_Exercise prompt_
Once you have located the line containing "### Code structure/organization" in the material below, return it exactly along with each line after it through the line containing "## Add section on debugging tips".

_Data supplied_
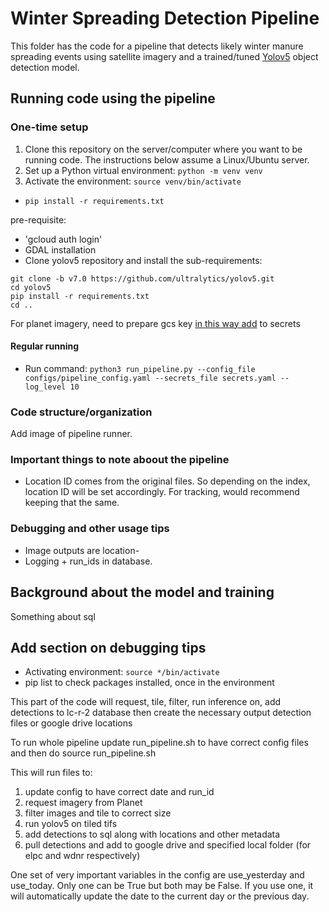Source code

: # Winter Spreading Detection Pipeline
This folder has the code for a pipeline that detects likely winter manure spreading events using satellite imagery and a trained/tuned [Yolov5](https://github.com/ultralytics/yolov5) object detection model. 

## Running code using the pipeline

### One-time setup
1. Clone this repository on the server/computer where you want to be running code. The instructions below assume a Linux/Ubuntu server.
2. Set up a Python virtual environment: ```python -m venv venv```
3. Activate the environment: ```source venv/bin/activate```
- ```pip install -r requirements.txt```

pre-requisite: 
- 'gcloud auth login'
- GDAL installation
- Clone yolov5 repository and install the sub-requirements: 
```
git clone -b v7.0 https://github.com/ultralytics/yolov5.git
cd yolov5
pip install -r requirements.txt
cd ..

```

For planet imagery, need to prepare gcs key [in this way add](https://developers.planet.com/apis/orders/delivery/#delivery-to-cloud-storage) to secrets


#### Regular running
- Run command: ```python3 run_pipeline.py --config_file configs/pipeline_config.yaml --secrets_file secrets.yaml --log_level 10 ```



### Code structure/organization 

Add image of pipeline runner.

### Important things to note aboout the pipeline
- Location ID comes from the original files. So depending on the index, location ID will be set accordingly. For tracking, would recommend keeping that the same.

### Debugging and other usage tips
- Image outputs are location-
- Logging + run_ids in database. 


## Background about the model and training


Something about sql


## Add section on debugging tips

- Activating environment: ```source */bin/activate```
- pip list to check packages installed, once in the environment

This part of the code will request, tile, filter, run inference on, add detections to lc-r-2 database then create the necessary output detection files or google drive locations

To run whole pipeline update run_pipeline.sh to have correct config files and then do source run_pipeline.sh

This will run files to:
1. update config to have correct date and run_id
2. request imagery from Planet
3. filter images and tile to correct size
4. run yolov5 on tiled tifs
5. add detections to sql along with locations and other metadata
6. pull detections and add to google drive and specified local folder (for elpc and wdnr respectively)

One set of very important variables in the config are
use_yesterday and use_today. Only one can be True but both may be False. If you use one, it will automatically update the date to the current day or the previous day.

_Answer to this task_
### Code structure/organization 

Add image of pipeline runner.

### Important things to note aboout the pipeline
- Location ID comes from the original files. So depending on the index, location ID will be set accordingly. For tracking, would recommend keeping that the same.

### Debugging and other usage tips
- Image outputs are location-
- Logging + run_ids in database. 


## Background about the model and training


Something about sql


## Add section on debugging tips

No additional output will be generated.